Die Regeln sind bekannt. Doch ab und an halten sich Badegäste nicht daran. Foto: Lichtgut/Achim Zweygarth

Wieder soll es in einem Freibad in Stuttgart einen sexuellen Übergriff auf minderjährige Mädchen gegeben haben. Dieses Mal hat offenbar ein junger Flüchtling aus dem Irak im Freibad Untertürkheim zwei Jugendliche begrapscht.

Stuttgart - Polizeibeamte haben am Mittwochnachmittag im Inselbad in Untertürkheim einen 26-jährigen Flüchtling aus dem Irak vorläufig festgenommen. Der Mann soll zuvor mehrere Mädchen, darunter zwei 17-Jährige, sexuell belästigt haben. Ein Bademeister hatte den ­Tatverdächtigen gegen 14.50 Uhr dabei beobachtet, wie er sich im Strudelbecken mehreren Mädchen, darunter den beiden 17-Jährigen, näherte und sie mehrfach unsittlich am Gesäß und an den Oberschenkeln berührte.

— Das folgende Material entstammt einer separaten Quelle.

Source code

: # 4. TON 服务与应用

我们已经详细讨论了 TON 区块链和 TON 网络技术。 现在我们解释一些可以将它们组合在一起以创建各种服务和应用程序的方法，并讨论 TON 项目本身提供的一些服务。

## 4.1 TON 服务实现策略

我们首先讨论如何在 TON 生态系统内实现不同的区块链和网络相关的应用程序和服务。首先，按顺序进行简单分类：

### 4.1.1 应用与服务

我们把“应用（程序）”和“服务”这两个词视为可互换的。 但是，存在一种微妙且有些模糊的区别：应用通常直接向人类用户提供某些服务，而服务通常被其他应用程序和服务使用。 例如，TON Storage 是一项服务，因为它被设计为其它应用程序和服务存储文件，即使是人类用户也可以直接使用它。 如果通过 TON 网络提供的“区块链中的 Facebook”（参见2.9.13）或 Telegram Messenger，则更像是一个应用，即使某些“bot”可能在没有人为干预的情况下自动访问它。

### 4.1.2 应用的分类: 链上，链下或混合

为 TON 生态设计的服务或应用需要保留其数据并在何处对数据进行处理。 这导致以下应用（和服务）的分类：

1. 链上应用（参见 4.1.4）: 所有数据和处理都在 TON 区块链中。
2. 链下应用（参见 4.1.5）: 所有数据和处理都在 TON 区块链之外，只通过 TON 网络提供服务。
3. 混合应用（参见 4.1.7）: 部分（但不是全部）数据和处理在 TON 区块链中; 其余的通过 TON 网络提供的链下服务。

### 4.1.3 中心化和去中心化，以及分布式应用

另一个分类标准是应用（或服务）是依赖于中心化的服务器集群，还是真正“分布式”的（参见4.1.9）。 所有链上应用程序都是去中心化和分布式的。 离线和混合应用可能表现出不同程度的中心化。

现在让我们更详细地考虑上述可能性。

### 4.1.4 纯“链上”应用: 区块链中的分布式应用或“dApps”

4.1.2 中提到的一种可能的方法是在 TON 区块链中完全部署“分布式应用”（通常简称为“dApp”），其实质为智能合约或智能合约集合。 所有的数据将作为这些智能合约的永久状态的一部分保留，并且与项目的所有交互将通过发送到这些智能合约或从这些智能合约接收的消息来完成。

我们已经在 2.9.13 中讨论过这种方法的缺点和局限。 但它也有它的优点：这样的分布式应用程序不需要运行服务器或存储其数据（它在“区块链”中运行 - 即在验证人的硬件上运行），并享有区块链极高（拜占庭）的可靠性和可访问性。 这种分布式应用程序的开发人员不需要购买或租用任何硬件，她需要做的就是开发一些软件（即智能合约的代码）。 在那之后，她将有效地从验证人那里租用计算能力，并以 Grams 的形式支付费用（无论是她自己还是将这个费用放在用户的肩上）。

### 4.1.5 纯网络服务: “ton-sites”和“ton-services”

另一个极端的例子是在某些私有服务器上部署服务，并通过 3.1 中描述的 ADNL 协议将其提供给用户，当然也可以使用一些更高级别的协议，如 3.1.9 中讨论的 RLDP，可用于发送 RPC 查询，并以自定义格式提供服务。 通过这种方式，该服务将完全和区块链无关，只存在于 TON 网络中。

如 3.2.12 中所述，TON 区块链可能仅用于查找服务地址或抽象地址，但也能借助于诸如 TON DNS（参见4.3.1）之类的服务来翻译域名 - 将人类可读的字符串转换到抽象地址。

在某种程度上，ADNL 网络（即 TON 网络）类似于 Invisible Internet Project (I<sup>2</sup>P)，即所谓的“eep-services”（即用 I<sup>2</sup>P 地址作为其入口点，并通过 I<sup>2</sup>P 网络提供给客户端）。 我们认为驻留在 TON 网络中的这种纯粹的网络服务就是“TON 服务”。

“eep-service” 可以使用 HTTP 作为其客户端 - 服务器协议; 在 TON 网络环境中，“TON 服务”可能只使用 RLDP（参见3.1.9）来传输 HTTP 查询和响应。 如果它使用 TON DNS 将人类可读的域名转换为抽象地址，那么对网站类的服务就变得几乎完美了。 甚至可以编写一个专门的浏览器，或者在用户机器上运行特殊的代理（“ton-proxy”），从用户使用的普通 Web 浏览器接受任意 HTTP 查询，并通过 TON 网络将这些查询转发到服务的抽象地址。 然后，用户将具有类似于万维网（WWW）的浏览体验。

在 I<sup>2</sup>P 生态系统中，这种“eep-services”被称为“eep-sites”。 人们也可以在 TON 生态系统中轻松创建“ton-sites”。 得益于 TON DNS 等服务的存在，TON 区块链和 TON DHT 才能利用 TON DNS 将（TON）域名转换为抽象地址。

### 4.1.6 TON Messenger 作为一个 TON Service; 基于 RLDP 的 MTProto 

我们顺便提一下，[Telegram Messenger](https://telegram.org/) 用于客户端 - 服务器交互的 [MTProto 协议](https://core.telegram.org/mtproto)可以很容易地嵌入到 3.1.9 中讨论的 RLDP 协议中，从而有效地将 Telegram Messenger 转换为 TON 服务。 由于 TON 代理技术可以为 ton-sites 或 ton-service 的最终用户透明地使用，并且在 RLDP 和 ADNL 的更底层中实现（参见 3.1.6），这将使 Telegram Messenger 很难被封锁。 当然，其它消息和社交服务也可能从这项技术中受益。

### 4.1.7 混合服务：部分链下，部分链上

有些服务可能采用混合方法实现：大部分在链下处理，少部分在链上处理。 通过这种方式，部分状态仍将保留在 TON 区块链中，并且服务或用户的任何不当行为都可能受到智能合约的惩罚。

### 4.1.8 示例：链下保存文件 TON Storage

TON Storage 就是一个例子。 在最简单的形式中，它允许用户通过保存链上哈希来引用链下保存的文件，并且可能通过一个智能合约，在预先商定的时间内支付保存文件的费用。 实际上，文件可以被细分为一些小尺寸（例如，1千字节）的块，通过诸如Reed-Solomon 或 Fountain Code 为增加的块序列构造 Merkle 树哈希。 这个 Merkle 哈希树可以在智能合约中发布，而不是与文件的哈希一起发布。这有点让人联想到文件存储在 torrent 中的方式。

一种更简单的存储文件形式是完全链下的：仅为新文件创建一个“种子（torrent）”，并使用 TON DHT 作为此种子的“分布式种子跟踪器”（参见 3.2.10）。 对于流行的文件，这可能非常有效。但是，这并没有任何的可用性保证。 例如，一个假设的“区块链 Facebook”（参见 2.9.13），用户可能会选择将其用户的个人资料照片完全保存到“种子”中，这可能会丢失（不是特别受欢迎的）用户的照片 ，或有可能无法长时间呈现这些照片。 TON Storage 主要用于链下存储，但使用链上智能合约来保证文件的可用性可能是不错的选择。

Der Bademeister hielt den 26-Jährigen daraufhin fest und übergab ihn den alarmierten Polizeibeamten. Der Tatverdächtige wurde nach Abschluss der Maßnahmen wieder auf freien Fuß gesetzt.

Zeugen und weitere Geschädigte werden gebeten, sich mit der Kriminalpolizei unter der Rufnummer 07 11 / 89 90 - 57 78 in Verbindung zu setzen.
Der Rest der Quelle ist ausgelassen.